__Brief__
If a picture appears, leave it out, and reproduce exactly the lines from the start of the listing below through the one bearing "of final report".

__Data extracts__
--------------------

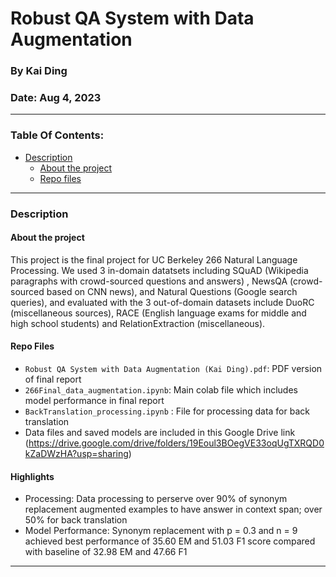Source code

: # Robust QA System with Data Augmentation
### By Kai Ding
### Date: Aug 4, 2023
----

### Table Of Contents:
- [Description](#description)<br>
    - [About the project](#about-the-project)<br>
    - [Repo files](#repo-files)<br>
----

### Description

#### About the project
This project is the final project for UC Berkeley 266 Natural Language Processing. We used 3 in-domain datatsets including SQuAD (Wikipedia paragraphs with crowd-sourced questions and answers) , NewsQA (crowd-sourced based on CNN news), and Natural Questions (Google search queries), and evaluated with the 3 out-of-domain datasets include DuoRC (miscellaneous sources), RACE  (English language exams for middle and high school students) and RelationExtraction (miscellaneous). 

#### Repo Files
- `Robust QA System with Data Augmentation (Kai Ding).pdf`: PDF version of final report
- `266Final_data_augmentation.ipynb`: Main colab file which includes model performance in final report 
- `BackTranslation_processing.ipynb` : File for processing data for back translation
- Data files and saved models are included in this Google Drive link (https://drive.google.com/drive/folders/19Eoul3BOegVE33oqUgTXRQD0kZaDWzHA?usp=sharing)

#### Highlights
- Processing: Data processing to perserve over 90% of synonym replacement augmented examples to have answer in context span; over 50% for back translation
- Model Performance: Synonym replacement with p = 0.3 and n = 9 achieved best performance of 35.60 EM and 51.03 F1 score compared with baseline of 32.98 EM and 47.66 F1

----
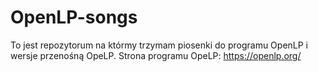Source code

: # OpenLP-songs
To jest repozytorum na którmy trzymam piosenki do programu OpenLP i wersje przenośną OpeLP.
Strona programu OpeLP: https://openlp.org/
 
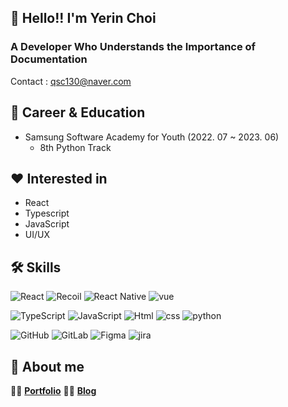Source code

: ## 🤗 Hello!! I'm Yerin Choi

### A Developer Who Understands the Importance of Documentation </br>
Contact : qsc130@naver.com

## 📝 Career & Education

- Samsung Software Academy for Youth (2022. 07 ~ 2023. 06)
  - 8th Python Track

## ❤️ Interested in

- React
- Typescript
- JavaScript
- UI/UX

## 🛠️ Skills

![React](https://img.shields.io/badge/React-61DAFB?logo=React&logoColor=black) ![Recoil](https://img.shields.io/badge/Recoil-764ABC?logo=Recoil&logoColor=black) ![React Native](https://img.shields.io/badge/React Native-61DAFB?logo=React =black) ![vue](https://img.shields.io/badge/Vue.js-4FC08D?&logo=vue.js&logoColor=black)

![TypeScript](https://img.shields.io/badge/TypeScript-3178C6?logo=TypeScript&logoColor=black) ![JavaScript](https://img.shields.io/badge/JavaScript-F7DF1E?logo=JavaScript&logoColor=black) ![Html](https://img.shields.io/badge/HTML5-E34F26?&logo=HTML5&logoColor=black) ![css](https://img.shields.io/badge/CSS3-1572B6?&logo=CSS3&logoColor=black) ![python](https://img.shields.io/badge/Python-3776AB?&logo=python&logoColor=black)

![GitHub](https://img.shields.io/badge/GitHub-181717?logo=github&logoColor=white) ![GitLab](https://img.shields.io/badge/GitLab-FC6D26?logo=gitlab&logoColor=black) ![Figma](https://img.shields.io/badge/Figma-F24E1E?logo=figma&logoColor=black) ![jira](https://img.shields.io/badge/Jira-0052CC?logo=jira&logoColor=black)

## 👀 About me

💁‍♀️ [**Portfolio**](https://indecisive-finch-b3c.notion.site/ed3353a560b14501a379ade23bd7e48a)
👩‍💻 [**Blog**](https://velog.io/@yeguu037)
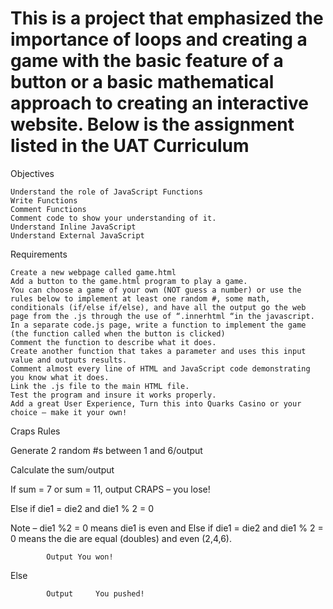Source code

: This is a project that emphasized the importance of loops and creating a game with the basic feature of a button or a basic mathematical approach to creating an interactive website.
Below is the assignment listed in the UAT Curriculum
=======================================================
Objectives

    Understand the role of JavaScript Functions
    Write Functions
    Comment Functions
    Comment code to show your understanding of it.
    Understand Inline JavaScript
    Understand External JavaScript

Requirements

    Create a new webpage called game.html
    Add a button to the game.html program to play a game.
    You can choose a game of your own (NOT guess a number) or use the rules below to implement at least one random #, some math, conditionals (if/else if/else), and have all the output go the web page from the .js through the use of “.innerhtml “in the javascript.
    In a separate code.js page, write a function to implement the game (the function called when the button is clicked)
    Comment the function to describe what it does.
    Create another function that takes a parameter and uses this input value and outputs results.
    Comment almost every line of HTML and JavaScript code demonstrating you know what it does.
    Link the .js file to the main HTML file.
    Test the program and insure it works properly.
    Add a great User Experience, Turn this into Quarks Casino or your choice – make it your own!

Craps Rules

Generate 2 random #s between 1 and 6/output

Calculate the sum/output

If sum = 7 or sum = 11, output CRAPS – you lose!

Else if die1 = die2 and die1 % 2 = 0

Note – die1 %2 = 0 means die1 is even and Else if die1 = die2 and die1 % 2 = 0 means the die are equal (doubles) and even (2,4,6).

            Output You won!

Else

            Output     You pushed!

 
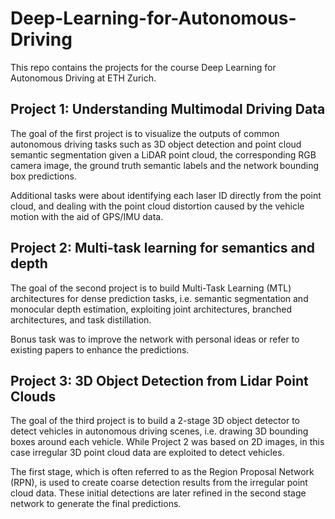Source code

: # Deep-Learning-for-Autonomous-Driving
This repo contains the projects for the course Deep Learning for Autonomous Driving at ETH Zurich.


## Project 1: Understanding Multimodal Driving Data

The goal of the first project is to visualize the outputs of common autonomous driving tasks such as 3D object detection and point cloud semantic segmentation given a LiDAR point cloud, the corresponding RGB camera image, the ground truth semantic labels and the network bounding box predictions.

Additional tasks were about identifying each laser ID directly from the point cloud, and dealing with the point cloud distortion caused by the vehicle motion with the aid of GPS/IMU data.


## Project 2: Multi-task learning for semantics and depth

The goal of the second project is to build Multi-Task Learning (MTL) architectures for dense prediction tasks, i.e. semantic segmentation and monocular depth estimation, exploiting joint architectures, branched architectures, and task distillation.

Bonus task was to improve the network with personal ideas or refer to existing papers to enhance the predictions.


## Project 3: 3D Object Detection from Lidar Point Clouds


The goal of the third project is to build a 2-stage 3D object detector to detect vehicles in autonomous driving scenes, i.e. drawing 3D bounding boxes around each vehicle. While Project 2 was based on 2D images, in this case irregular 3D point cloud data are exploited to detect vehicles.

The first stage, which is often referred to as the Region Proposal Network (RPN), is used to create coarse detection results from the irregular point cloud data. These initial detections are later refined in the second stage network to generate the final predictions.
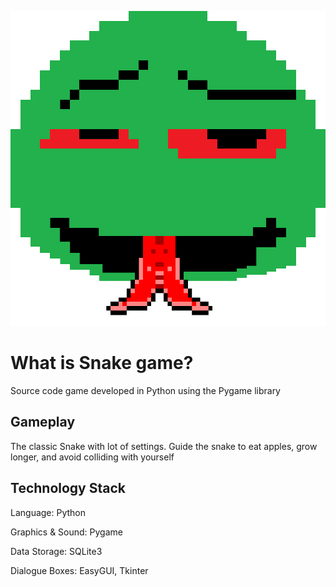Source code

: ![snake](https://raw.githubusercontent.com/OrpoPro/Snake-game/refs/heads/main/photo/snake.png)
# What is Snake game?
Source code game developed in Python using the Pygame library

## Gameplay
The classic Snake with lot of settings. Guide the snake to eat apples, grow longer, and avoid colliding with yourself

## Technology Stack
Language: Python

Graphics & Sound: Pygame

Data Storage: SQLite3

Dialogue Boxes: EasyGUI, Tkinter
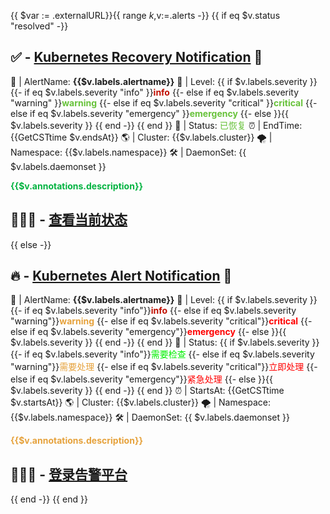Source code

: {{ $var := .externalURL}}{{ range $k,$v:=.alerts -}}
{{ if eq $v.status "resolved" -}}
## ✅ - [Kubernetes Recovery Notification]({{$v.generatorURL}}) 🤖

📢 | AlertName: **{{$v.labels.alertname}}**
🎯 | Level: {{ if $v.labels.severity }}
{{- if eq $v.labels.severity "info" }}<font color="comment">**info**</font>
{{- else if eq $v.labels.severity "warning" }}<font color="#67C23A">**warning**</font>
{{- else if eq $v.labels.severity "critical" }}<font color="#67C23A">**critical**</font>
{{- else if eq $v.labels.severity "emergency" }}<font color="#67C23A">**emergency**</font>
{{- else }}{{ $v.labels.severity }}
{{ end -}}
{{ end }}
💬 | Status: <font color="#67C23A">已恢复</font>
⏰ | EndTime: {{GetCSTtime $v.endsAt}}
🌎 | Cluster: {{$v.labels.cluster}}
🌪️ | Namespace: {{$v.labels.namespace}}
🛠️ | DaemonSet: {{ $v.labels.daemonset }}

<font color="#02b340">**{{$v.annotations.description}}**</font>

## 👨🏻‍💻 - [查看当前状态]({{$v.generatorURL}}) 
{{ else -}}

## 🔥 - [Kubernetes Alert Notification]({{$v.generatorURL}}) 🤖

📢 | AlertName: **{{$v.labels.alertname}}**
🎯 | Level: {{ if $v.labels.severity }}
{{- if eq $v.labels.severity "info"}}<font color="comment">**info**</font>
{{- else if eq $v.labels.severity "warning"}}<font color="#E6A23C">**warning**</font>
{{- else if eq $v.labels.severity "critical"}}<font color="#FF0000">**critical**</font>
{{- else if eq $v.labels.severity "emergency"}}<font color="#FF0000">**emergency**</font>
{{- else }}{{ $v.labels.severity }}
{{ end -}}
{{ end }}
💬 | Status: {{ if $v.labels.severity }}
{{- if eq $v.labels.severity "info"}}<font color="info">需要检查</font>
{{- else if eq $v.labels.severity "warning"}}<font color="#E6A23C">需要处理</font>
{{- else if eq $v.labels.severity "critical"}}<font color="#FF0000">立即处理</font>
{{- else if eq $v.labels.severity "emergency"}}<font color="#FF0000">紧急处理</font>
{{- else }}{{ $v.labels.severity }}
{{ end -}}
{{ end }}
⏰ | StartsAt: {{GetCSTtime $v.startsAt}}
🌎 | Cluster: {{$v.labels.cluster}}
🌪️ | Namespace: {{$v.labels.namespace}}
🛠️ | DaemonSet: {{ $v.labels.daemonset }}

<font color="#E6A23C">**{{$v.annotations.description}}**</font>

## 👨🏻‍💻 - [登录告警平台]({{$var}}) 
{{ end -}}
{{ end }}
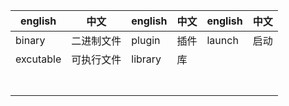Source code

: | english   | 中文       | english | 中文 | english | 中文 |
| --------- | ---------- | ------- | ---- | ------- | ---- |
| binary    | 二进制文件 | plugin  | 插件 | launch  | 启动 |
| excutable | 可执行文件 | library | 库   |         |      |
|           |            |         |      |         |      |
|           |            |         |      |         |      |
|           |            |         |      |         |      |
|           |            |         |      |         |      |
|           |            |         |      |         |      |
|           |            |         |      |         |      |
|           |            |         |      |         |      |



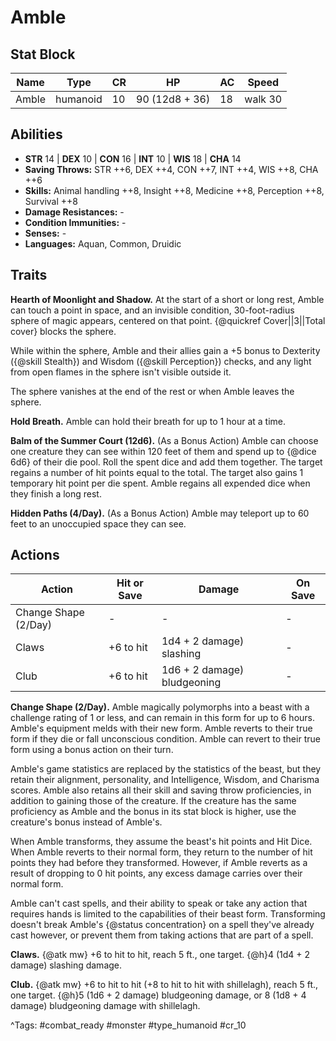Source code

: # Amble

## Stat Block

| Name | Type | CR | HP | AC | Speed |
|------|------|----|----|----|-------|
| Amble | humanoid | 10 | 90 (12d8 + 36) | 18 | walk 30 |

## Abilities

- **STR** 14 | **DEX** 10 | **CON** 16 | **INT** 10 | **WIS** 18 | **CHA** 14
- **Saving Throws:** STR ++6, DEX ++4, CON ++7, INT ++4, WIS ++8, CHA ++6  
- **Skills:** Animal handling ++8, Insight ++8, Medicine ++8, Perception ++8, Survival ++8  
- **Damage Resistances:** -  
- **Condition Immunities:** -  
- **Senses:** -  
- **Languages:** Aquan, Common, Druidic

## Traits

**Hearth of Moonlight and Shadow.** At the start of a short or long rest, Amble can touch a point in space, and an invisible condition, 30-foot-radius sphere of magic appears, centered on that point. {@quickref Cover||3||Total cover} blocks the sphere.

While within the sphere, Amble and their allies gain a +5 bonus to Dexterity ({@skill Stealth}) and Wisdom ({@skill Perception}) checks, and any light from open flames in the sphere isn't visible outside it.

The sphere vanishes at the end of the rest or when Amble leaves the sphere.

**Hold Breath.** Amble can hold their breath for up to 1 hour at a time.

**Balm of the Summer Court (12d6).** (As a Bonus Action) Amble can choose one creature they can see within 120 feet of them and spend up to {@dice 6d6} of their die pool. Roll the spent dice and add them together. The target regains a number of hit points equal to the total. The target also gains 1 temporary hit point per die spent. Amble regains all expended dice when they finish a long rest.

**Hidden Paths (4/Day).** (As a Bonus Action) Amble may teleport up to 60 feet to an unoccupied space they can see.


## Actions

| Action | Hit or Save | Damage | On Save |
|--------|--------------|--------|----------|
| Change Shape (2/Day) | - | - | - |
| Claws | +6 to hit | 1d4 + 2 damage) slashing | - |
| Club | +6 to hit | 1d6 + 2 damage) bludgeoning | - |

**Change Shape (2/Day).** Amble magically polymorphs into a beast with a challenge rating of 1 or less, and can remain in this form for up to 6 hours. Amble's equipment melds with their new form. Amble reverts to their true form if they die or fall unconscious condition. Amble can revert to their true form using a bonus action on their turn.

Amble's game statistics are replaced by the statistics of the beast, but they retain their alignment, personality, and Intelligence, Wisdom, and Charisma scores. Amble also retains all their skill and saving throw proficiencies, in addition to gaining those of the creature. If the creature has the same proficiency as Amble and the bonus in its stat block is higher, use the creature's bonus instead of Amble's.

When Amble transforms, they assume the beast's hit points and Hit Dice. When Amble reverts to their normal form, they return to the number of hit points they had before they transformed. However, if Amble reverts as a result of dropping to 0 hit points, any excess damage carries over their normal form.

Amble can't cast spells, and their ability to speak or take any action that requires hands is limited to the capabilities of their beast form. Transforming doesn't break Amble's {@status concentration} on a spell they've already cast however, or prevent them from taking actions that are part of a spell.

**Claws.** {@atk mw} +6 to hit to hit, reach 5 ft., one target. {@h}4 (1d4 + 2 damage) slashing damage.

**Club.** {@atk mw} +6 to hit to hit (+8 to hit to hit with shillelagh), reach 5 ft., one target. {@h}5 (1d6 + 2 damage) bludgeoning damage, or 8 (1d8 + 4 damage) bludgeoning damage with shillelagh.


^Tags: #combat_ready #monster #type_humanoid #cr_10
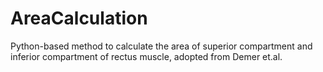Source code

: # AreaCalculation
Python-based method to calculate the area of superior compartment and inferior compartment of rectus muscle, adopted from  Demer et.al.
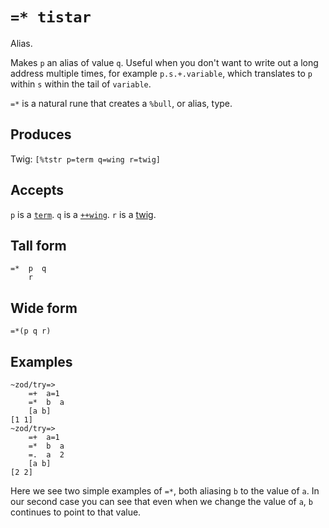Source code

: `=* tistar`
====

Alias.

Makes `p` an alias of value `q`. Useful when you don't want to write
out a long address multiple times, for example `p.s.+.variable`, which translates to `p` within `s` within the tail of `variable`.


`=*` is a natural rune that creates a `%bull`, or alias, type.

Produces
--------

Twig: `[%tstr p=term q=wing r=twig]`

Accepts
-------

`p` is a [`term`](). `q` is a [`++wing`](). `r` is a [twig]().

Tall form
---------

    =*  p  q
        r

Wide form
---------

    =*(p q r)

Examples
--------

    ~zod/try=> 
        =+  a=1
        =*  b  a
        [a b]
    [1 1]
    ~zod/try=> 
        =+  a=1
        =*  b  a
        =.  a  2
        [a b]
    [2 2]

Here we see two simple examples of `=*`, both aliasing `b` to the value
of `a`. In our second case you can see that even when we change the
value of `a`, `b` continues to point to that value.
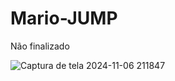 # Mario-JUMP

Não finalizado

![Captura de tela 2024-11-06 211847](https://github.com/user-attachments/assets/c6577de4-afdd-4262-a2c7-603805a75cb7)
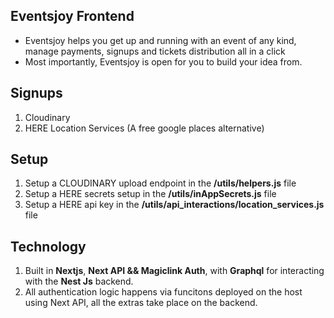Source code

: ## Eventsjoy Frontend
- Eventsjoy helps you get up and running with an event of any kind, manage payments, signups and tickets distribution all in a click
- Most importantly, Eventsjoy is open for you to build your idea from.

## Signups
1. Cloudinary
2. HERE Location Services (A free google places alternative)

## Setup 
1. Setup a CLOUDINARY upload endpoint in the **/utils/helpers.js** file
2. Setup a HERE secrets setup in the **/utils/inAppSecrets.js** file
3. Setup a HERE api key in the **/utils/api_interactions/location_services.js** file


## Technology
1. Built in **Nextjs**, **Next API && Magiclink Auth**, with **Graphql** for interacting with the **Nest Js** backend.
2. All authentication logic happens via funcitons deployed on the host using Next API, all the extras take place on the backend.
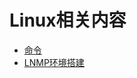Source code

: # Linux相关内容
- [命令](https://github.com/waitforu/introspection/blob/master/linux/linux命令.md)
- [LNMP环境搭建](https://github.com/waitforu/introspection/blob/master/linux/lnmp环境搭建.md)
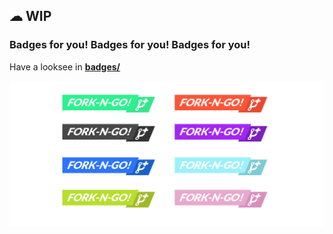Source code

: ☁ WIP
---

### Badges for you! Badges for you! Badges for you!

Have a looksee in [**badges/**](/badges)


![badges](badges/badges.png)
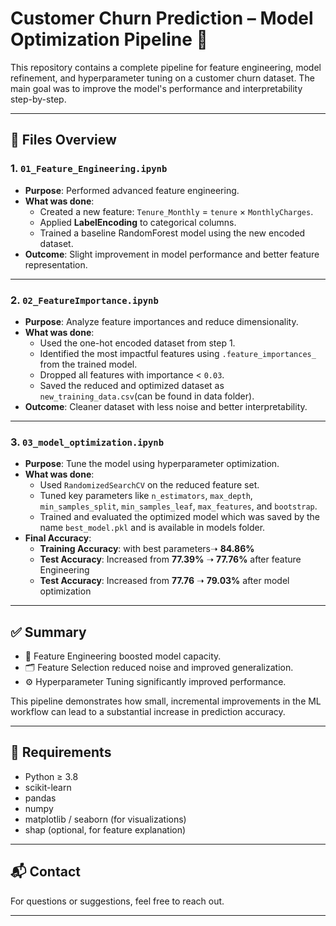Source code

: # Customer Churn Prediction – Model Optimization Pipeline 🚀

This repository contains a complete pipeline for feature engineering, model refinement, and hyperparameter tuning on a customer churn dataset. The main goal was to improve the model's performance and interpretability step-by-step.

---

## 📁 Files Overview

### 1. `01_Feature_Engineering.ipynb`

- **Purpose**: Performed advanced feature engineering.
- **What was done**:
  - Created a new feature: `Tenure_Monthly` = `tenure` × `MonthlyCharges`.
  - Applied **LabelEncoding** to categorical columns.
  - Trained a baseline RandomForest model using the new encoded dataset.
- **Outcome**: Slight improvement in model performance and better feature representation.

---

### 2. `02_FeatureImportance.ipynb`

- **Purpose**: Analyze feature importances and reduce dimensionality.
- **What was done**:
  - Used the one-hot encoded dataset from step 1.
  - Identified the most impactful features using `.feature_importances_` from the trained model.
  - Dropped all features with importance < `0.03`.
  - Saved the reduced and optimized dataset as `new_training_data.csv`(can be found in data folder).
- **Outcome**: Cleaner dataset with less noise and better interpretability.

---

### 3. `03_model_optimization.ipynb`

- **Purpose**: Tune the model using hyperparameter optimization.
- **What was done**:
  - Used `RandomizedSearchCV` on the reduced feature set.
  - Tuned key parameters like `n_estimators`, `max_depth`, `min_samples_split`, `min_samples_leaf`, `max_features`, and `bootstrap`.
  - Trained and evaluated the optimized model which was saved by the name `best_model.pkl` and is available in models folder.
- **Final Accuracy**:
  - **Training Accuracy**: with best parameters➝ **84.86%**
  - **Test Accuracy**: Increased from **77.39%** ➝ **77.76%** after feature Engineering
  - **Test Accuracy**: Increased from **77.76** ➝ **79.03%** after model optimization

---

## ✅ Summary

- 🧠 Feature Engineering boosted model capacity.
- 🗂️ Feature Selection reduced noise and improved generalization.
- ⚙️ Hyperparameter Tuning significantly improved performance.

This pipeline demonstrates how small, incremental improvements in the ML workflow can lead to a substantial increase in prediction accuracy.

---

## 📌 Requirements

- Python ≥ 3.8  
- scikit-learn  
- pandas  
- numpy  
- matplotlib / seaborn (for visualizations)  
- shap (optional, for feature explanation)

---

## 📬 Contact

For questions or suggestions, feel free to reach out.

---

--------------------

__Answer area__
Source code

: # Robust QA System with Data Augmentation
### By Kai Ding
### Date: Aug 4, 2023
----

### Table Of Contents:
- [Description](#description)<br>
    - [About the project](#about-the-project)<br>
    - [Repo files](#repo-files)<br>
----

### Description

#### About the project
This project is the final project for UC Berkeley 266 Natural Language Processing. We used 3 in-domain datatsets including SQuAD (Wikipedia paragraphs with crowd-sourced questions and answers) , NewsQA (crowd-sourced based on CNN news), and Natural Questions (Google search queries), and evaluated with the 3 out-of-domain datasets include DuoRC (miscellaneous sources), RACE  (English language exams for middle and high school students) and RelationExtraction (miscellaneous). 

#### Repo Files
- `Robust QA System with Data Augmentation (Kai Ding).pdf`: PDF version of final report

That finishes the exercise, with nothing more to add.